State Passes Bill Requiring Conviction Before Seizure of Assets

assets

Arizona legislators know how to cover their assets. The Grand Canyon State is poised to become the 16th to insist on an actual conviction before greedy agents of the law can snatch your valuable goods. All that needs to happen now is for RINO Governor “double-crossing” Doug Ducey to sign it. The state legislature passed the measure already. Fifteen other states require a “criminal conviction before law enforcement can take property under civil asset forfeiture.” Three others banned the practice totally.

Assets safe from seizure

In the state of Arizona, they agreed by a Senate vote of 29–1 that police and prosecutors need to “obtain a conviction in most civil forfeiture cases.” HB 2810 passed the Arizona House in February and now it’s up to Ducey.

He’ll probably sign it to protect his own assets. If not, there should be more than enough support to shove it down his throat with a veto over-ride. He’s not up for re-election and could do anything but these days even the DINO Democrat Senators in Washington are on their best behavior.

One of the key parts of the protection measure is a requirement that the government has to prove the assets were “being used in connection to illegal activity.” They can’t take a coke dealer’s Maserati just because it’s sitting in the driveway. First they have to prove it was used to move the coke in.

Another protection takes the form of stiffer notice requirements when they do grab the goods.

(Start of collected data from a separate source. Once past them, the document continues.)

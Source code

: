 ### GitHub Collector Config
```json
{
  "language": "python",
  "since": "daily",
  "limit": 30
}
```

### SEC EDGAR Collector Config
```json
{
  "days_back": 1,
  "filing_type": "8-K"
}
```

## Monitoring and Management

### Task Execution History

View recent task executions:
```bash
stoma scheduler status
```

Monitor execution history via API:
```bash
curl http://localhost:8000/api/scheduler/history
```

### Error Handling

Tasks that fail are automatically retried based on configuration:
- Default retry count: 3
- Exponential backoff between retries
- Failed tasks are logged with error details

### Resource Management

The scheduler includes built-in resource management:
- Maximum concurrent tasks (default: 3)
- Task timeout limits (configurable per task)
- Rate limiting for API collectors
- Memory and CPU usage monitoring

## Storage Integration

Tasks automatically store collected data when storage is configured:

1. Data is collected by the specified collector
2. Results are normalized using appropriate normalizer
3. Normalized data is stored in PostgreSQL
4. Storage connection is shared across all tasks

Cops can no longer make suspects sign away their rights by banning “the use of roadside waivers that police use to get people to sign over their property.”

Up until now, law enforcement could legally seize any assets at all, as long as they were “suspected of being connected to criminal activity” under the forfeiture laws.

The owner didn’t even need to be charged with a crime, much less convicted. They were free to keep the cash you just made from the sale of a car just because it “smelled” dirty.

Civil liberty abuse

More than 25 of the 50 states have passed laws allowing the seizure of assets under forfeiture laws and Arizona is signing up with the 15 of them that limit use of the provision by requiring criminal convictions before the goods can be grabbed.

In the liberal enclaves of New Mexico, Nebraska, and North Carolina they totally did away with the practice.

Local, state, and federal law enforcement love the laws which let them seize assets because it gives them the props they need to act the part in undercover stings from the cash to the cars to the clothes.

All the bling it takes to establish a narcotics officer as a major player can be grabbed from the ones who didn’t get away. Not only that, it hurts the cartel in the wallet every time the feds make a big score.

The flip side is that there is always abuse in they system, especially one with as little oversight as the program to snatch assets from criminals. Police have a strange way of grabbing goods from innocent people just because they can. All it takes is the smallest hint of suspicion. You don’t have to be driving a Lamborghini for it to be snagged either. They’ll grab your Toyota if they think they can get away with it.

Ultra-right Libertarians at the Institute for Justice note “there are too few due process protections for property owners and too many perverse incentives for police, whose budgets often padded with forfeiture revenues.” The government, they warn, “can take your car, your home, and your life savings without ever charging you with, much less convicting you of, a crime. HB 2810 makes important reforms to Arizona’s forfeiture laws to protect innocent property owners from government abuse.”